Collected data
* * * * *
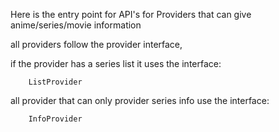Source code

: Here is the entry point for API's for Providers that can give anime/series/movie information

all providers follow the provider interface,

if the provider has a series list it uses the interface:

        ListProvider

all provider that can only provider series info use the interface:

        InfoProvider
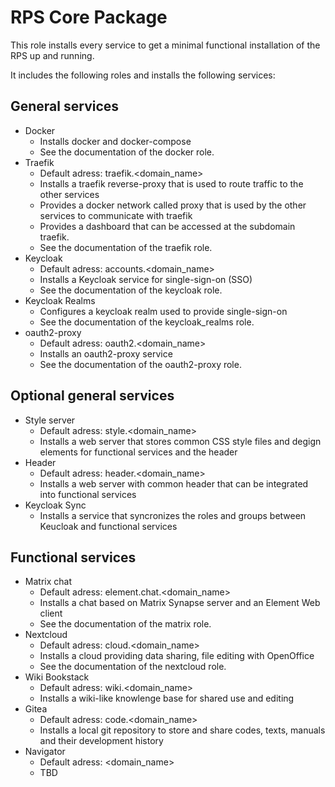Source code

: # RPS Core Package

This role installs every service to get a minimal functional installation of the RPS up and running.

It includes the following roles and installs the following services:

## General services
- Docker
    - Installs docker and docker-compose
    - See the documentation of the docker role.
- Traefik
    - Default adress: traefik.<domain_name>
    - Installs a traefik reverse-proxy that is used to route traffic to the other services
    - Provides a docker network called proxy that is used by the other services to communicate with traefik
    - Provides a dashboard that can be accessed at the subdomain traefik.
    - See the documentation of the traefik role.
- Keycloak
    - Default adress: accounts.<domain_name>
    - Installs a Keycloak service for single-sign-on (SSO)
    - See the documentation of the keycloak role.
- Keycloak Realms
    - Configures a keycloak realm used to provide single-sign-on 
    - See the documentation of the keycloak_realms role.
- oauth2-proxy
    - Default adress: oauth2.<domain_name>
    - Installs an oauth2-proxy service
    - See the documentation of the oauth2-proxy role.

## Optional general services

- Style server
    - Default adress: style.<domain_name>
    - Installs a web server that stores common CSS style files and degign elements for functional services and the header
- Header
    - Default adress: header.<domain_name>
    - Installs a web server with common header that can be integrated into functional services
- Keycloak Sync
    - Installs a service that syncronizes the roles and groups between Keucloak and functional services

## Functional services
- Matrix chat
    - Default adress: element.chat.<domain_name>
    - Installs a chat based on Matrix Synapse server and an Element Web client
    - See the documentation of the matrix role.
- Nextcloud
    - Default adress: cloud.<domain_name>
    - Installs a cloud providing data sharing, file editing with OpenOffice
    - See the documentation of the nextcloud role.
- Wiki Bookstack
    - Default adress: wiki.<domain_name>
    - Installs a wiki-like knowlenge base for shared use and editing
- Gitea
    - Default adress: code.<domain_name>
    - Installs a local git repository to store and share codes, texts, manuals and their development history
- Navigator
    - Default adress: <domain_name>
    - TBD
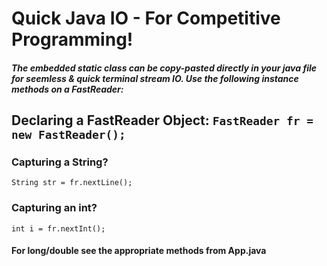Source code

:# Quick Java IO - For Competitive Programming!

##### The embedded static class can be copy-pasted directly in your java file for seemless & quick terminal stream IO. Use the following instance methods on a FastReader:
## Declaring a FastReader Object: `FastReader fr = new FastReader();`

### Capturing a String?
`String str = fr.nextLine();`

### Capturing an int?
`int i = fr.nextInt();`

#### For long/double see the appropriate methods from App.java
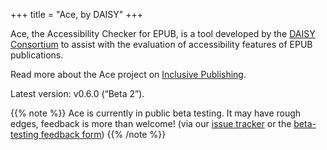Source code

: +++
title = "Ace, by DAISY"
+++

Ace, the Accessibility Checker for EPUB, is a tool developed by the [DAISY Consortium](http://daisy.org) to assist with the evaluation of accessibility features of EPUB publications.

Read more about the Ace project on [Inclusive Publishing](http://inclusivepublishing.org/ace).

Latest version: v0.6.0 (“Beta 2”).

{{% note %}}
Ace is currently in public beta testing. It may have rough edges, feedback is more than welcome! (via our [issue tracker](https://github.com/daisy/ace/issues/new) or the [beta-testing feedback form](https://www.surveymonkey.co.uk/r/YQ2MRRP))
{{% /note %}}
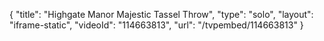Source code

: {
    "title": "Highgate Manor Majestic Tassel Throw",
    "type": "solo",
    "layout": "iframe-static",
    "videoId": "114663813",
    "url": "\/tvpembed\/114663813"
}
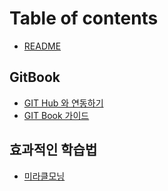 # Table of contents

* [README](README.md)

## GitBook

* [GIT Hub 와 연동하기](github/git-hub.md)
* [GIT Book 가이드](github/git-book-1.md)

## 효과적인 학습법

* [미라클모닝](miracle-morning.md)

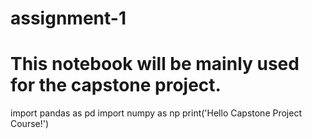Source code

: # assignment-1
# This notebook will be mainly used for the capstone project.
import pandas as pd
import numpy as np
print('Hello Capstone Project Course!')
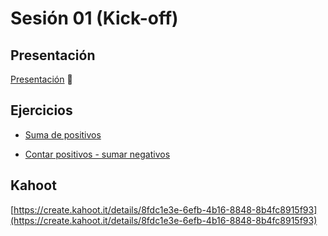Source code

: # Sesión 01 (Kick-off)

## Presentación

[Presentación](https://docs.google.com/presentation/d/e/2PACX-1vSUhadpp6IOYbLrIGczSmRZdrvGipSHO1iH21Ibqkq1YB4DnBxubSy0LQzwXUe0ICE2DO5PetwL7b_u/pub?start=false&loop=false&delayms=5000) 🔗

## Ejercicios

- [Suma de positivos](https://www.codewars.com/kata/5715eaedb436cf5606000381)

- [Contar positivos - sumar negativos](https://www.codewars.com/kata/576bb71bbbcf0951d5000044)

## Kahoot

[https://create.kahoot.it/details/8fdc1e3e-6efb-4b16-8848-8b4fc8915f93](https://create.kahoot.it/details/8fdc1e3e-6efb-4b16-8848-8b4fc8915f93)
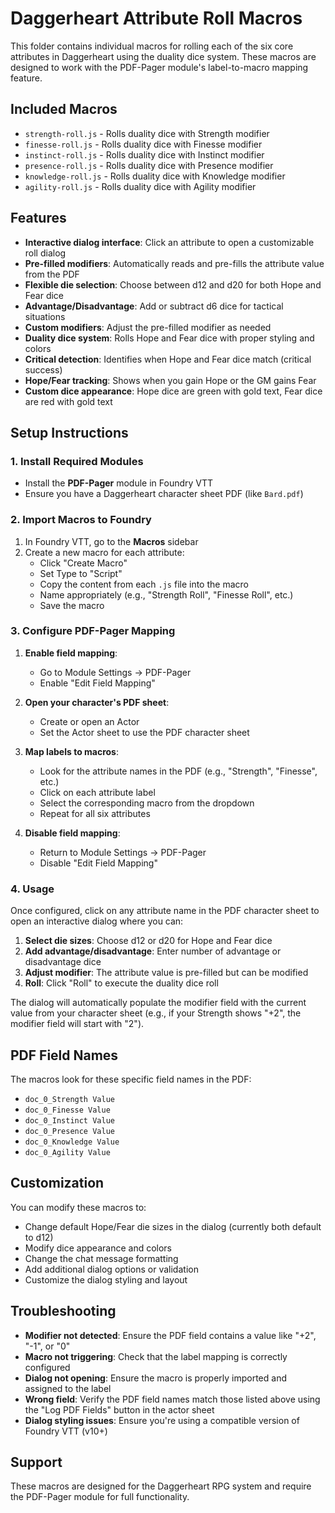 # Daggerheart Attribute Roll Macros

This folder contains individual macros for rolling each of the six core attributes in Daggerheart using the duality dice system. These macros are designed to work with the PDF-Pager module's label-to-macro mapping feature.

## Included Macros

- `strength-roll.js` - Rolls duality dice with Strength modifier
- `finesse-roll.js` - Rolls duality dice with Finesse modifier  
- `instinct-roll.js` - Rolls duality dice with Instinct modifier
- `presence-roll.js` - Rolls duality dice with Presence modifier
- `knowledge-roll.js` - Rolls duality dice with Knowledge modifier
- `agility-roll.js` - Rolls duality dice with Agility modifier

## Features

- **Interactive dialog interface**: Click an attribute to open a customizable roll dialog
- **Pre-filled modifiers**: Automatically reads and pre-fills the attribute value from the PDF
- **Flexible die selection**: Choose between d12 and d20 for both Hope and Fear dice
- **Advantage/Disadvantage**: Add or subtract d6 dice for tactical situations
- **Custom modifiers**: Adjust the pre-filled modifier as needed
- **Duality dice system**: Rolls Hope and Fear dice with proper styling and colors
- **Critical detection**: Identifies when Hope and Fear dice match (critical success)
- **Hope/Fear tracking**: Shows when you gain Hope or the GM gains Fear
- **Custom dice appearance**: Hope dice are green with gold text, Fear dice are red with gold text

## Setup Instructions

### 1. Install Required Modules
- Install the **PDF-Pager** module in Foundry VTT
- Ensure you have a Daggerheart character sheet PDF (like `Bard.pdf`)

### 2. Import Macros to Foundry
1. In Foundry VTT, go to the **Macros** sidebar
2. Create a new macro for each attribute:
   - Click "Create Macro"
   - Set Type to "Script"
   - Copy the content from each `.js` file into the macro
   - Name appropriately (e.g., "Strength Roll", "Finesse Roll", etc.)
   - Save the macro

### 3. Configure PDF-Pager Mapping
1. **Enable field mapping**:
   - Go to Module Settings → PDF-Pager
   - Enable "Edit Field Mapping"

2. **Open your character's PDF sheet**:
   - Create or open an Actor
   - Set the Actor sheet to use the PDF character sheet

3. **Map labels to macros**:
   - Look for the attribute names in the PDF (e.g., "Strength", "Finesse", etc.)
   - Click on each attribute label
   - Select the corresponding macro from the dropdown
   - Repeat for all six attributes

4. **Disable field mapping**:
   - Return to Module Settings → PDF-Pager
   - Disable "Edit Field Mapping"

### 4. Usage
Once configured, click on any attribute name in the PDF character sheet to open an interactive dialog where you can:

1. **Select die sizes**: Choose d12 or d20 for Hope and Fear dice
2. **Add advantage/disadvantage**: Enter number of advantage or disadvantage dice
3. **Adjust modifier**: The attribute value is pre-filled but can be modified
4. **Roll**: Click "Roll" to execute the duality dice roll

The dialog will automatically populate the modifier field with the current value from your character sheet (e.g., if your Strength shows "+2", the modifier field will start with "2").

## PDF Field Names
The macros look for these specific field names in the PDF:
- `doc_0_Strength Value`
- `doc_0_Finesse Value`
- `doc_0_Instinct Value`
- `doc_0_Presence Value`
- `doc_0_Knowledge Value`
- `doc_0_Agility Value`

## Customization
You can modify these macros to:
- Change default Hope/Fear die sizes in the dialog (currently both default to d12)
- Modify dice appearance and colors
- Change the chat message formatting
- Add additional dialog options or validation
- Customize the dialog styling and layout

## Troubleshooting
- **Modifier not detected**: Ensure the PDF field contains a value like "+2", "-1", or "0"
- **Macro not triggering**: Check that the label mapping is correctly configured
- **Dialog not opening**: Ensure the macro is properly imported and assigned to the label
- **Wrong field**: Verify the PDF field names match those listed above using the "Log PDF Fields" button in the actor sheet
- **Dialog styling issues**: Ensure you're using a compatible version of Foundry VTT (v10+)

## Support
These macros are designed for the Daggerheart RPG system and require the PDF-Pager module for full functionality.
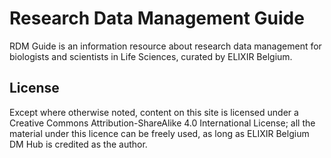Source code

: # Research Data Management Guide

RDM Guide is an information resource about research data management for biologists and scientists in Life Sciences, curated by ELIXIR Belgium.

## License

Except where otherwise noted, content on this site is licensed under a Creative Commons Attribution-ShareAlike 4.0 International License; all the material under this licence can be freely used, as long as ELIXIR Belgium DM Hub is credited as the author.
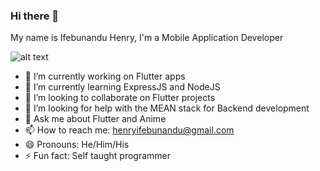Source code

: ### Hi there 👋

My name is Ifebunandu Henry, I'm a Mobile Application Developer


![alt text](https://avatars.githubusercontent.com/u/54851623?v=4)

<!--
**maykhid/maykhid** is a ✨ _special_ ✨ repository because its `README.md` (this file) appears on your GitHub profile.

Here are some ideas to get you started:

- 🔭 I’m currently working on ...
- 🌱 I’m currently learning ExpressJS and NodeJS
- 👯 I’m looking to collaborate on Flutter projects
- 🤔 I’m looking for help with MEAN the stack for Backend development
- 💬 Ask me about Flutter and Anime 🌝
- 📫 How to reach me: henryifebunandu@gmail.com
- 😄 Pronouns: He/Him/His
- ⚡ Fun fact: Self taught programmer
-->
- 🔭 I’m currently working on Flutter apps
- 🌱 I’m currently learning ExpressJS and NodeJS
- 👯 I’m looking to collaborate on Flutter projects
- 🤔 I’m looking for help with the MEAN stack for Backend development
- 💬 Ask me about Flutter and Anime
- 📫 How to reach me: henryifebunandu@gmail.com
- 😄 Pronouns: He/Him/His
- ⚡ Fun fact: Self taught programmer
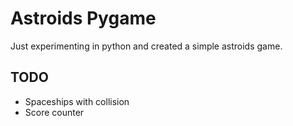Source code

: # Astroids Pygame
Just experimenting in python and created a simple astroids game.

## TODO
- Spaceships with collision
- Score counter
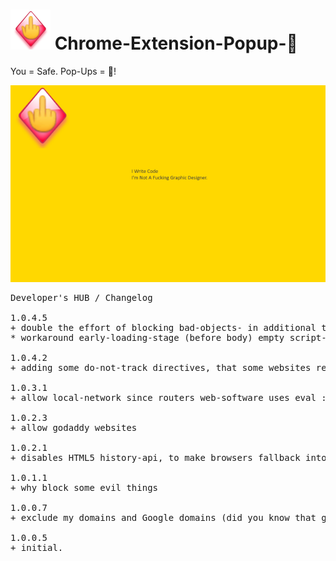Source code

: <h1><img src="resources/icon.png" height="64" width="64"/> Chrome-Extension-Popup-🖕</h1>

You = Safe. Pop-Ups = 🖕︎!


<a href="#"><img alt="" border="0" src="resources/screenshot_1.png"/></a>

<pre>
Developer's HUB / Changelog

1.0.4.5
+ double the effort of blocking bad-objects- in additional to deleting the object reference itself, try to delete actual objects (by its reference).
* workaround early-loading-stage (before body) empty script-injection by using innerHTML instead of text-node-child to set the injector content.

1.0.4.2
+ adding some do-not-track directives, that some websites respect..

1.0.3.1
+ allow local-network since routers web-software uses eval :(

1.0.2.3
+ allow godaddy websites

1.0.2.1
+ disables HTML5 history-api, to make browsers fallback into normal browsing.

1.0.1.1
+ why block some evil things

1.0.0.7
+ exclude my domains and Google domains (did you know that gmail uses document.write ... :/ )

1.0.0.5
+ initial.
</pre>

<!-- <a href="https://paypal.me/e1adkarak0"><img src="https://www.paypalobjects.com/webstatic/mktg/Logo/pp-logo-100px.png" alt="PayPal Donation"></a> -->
* * * * *
● **INSTRUCTIONS FOR THE TASK**: What lines in the data above contain the word "chat"? Show them all.

● **WRITTEN REPLY**:
- Matrix chat
    - Default adress: element.chat.<domain_name>
    - Installs a chat based on Matrix Synapse server and an Element Web client
- Change the chat message formatting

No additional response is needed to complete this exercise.